海外販売等をするために輸出取引をすると、消費税が還付されるとのお話を聞きます。消費税と言えば、10%です。これが輸出することで戻るなら、キャッシュフローの関係上、魅力があります。

そこで、今回は、輸出取引と消費税の還付関係について、NS&パートナーズ会計事務所 代表税理士の鈴木良洋氏に解説して頂きたいと思います。

この記事の要点

  • 輸出取引をすると、消費税の還付申告ができる
  • 還付申告ができる人は、輸出者かつ課税事業者のみ
  • 消費税の還付申告をする場合は、取引毎の書類保存が重要
  • 消費税は、輸出ビジネスのキャッシュフローに大きく影響する。

輸出時の税金(関税・消費税)

今回は、東京地区で税理士として活動されている鈴木氏にお話をお聞きします。この記事では、以下の解説をしています。

  • 輸出取引と消費税還付の関係
  • 消費税還付申告ができる人の条件
  • 消費税還付に関係する国税庁の動き
  • 消費税と資金繰りの関係
  • 消費税還付と税理士の関係

例えば…..

  • 現在、輸出取引をしているけれど、上手に消費税の還付ができていない方
  • 消費税の還付申告をしているけれど、還付までにいつも時間がかかる方
  • これから輸出取引を始める予定の方にも関係します。

ぜひ、輸出取引と消費税の関係を理解し、抜かりなく還付申告ができるようにしましょう!

2023年7月14日の不正事件

高級化粧品の輸出、実は「水」 東京国税局、卸会社らに追徴44億円

身は水なのに高級化粧品を取引したように装っていたとして、東京都内の化粧品卸会社や輸出会社が東京国税局の税務調査を受け、計約44億円を追徴課税されていたことがわかった。 輸出品は免税になる仕組みを利用し、多額の消費税の還付を受けようとしていたとみられる。

記事の引用元:ライブドアニュース

 

税理士が解説!輸出と消費税の還付

輸出 消費税 還付申告

*以下、NS&パートナーズ会計事務所 代表税理士の鈴木良洋氏が執筆

——————————————————————————–

輸出事業を主として行っている事業者は、消費税が還付されます。

消費税は国内における資産の譲渡貸付け、役務の提供に対して課税されます。日本では現在10%の税率で消費税が課されています。

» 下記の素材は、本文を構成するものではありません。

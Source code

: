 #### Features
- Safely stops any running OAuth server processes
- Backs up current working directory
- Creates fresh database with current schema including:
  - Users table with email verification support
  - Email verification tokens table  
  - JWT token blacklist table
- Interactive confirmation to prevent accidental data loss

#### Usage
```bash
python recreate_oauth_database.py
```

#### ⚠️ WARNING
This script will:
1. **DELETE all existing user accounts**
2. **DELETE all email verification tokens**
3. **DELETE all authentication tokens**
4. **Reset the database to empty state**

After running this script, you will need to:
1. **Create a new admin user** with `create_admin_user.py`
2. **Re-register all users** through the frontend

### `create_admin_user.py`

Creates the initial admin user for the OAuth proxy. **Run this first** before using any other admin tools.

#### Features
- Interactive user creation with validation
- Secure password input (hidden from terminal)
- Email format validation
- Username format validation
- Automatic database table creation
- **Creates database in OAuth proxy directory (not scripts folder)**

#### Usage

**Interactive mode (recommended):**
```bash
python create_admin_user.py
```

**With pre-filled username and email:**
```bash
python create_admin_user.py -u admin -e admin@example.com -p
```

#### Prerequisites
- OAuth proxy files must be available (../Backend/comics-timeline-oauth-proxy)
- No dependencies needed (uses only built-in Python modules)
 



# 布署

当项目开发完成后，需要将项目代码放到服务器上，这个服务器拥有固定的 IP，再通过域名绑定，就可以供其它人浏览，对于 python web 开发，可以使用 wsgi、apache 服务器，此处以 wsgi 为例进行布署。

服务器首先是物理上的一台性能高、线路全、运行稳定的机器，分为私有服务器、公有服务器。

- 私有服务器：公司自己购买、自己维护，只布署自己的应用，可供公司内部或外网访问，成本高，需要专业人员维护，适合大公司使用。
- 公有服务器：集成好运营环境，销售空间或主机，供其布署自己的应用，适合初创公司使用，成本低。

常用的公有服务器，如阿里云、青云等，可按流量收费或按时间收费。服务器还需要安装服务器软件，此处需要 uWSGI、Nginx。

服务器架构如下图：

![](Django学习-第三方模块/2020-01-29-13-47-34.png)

輸出取引については国外で消費が行われるため、輸出免税取引に該当する場合には売上にかかる消費税は課税されません。そのため輸出事業者は、国内における仕入や事業に掛かる経費とともに、支払った消費税が確定申告をすることで還付されます。

消費税の還付申告の条件は課税事業者

事業者が輸出事業で還付を受けるためには、消費税の課税事業者である必要があります。設立間もない事業者や、売上高が1,000万円以下で消費税の納付が免除されている事業者は輸出事業に伴う消費税の還付を受けることはできません。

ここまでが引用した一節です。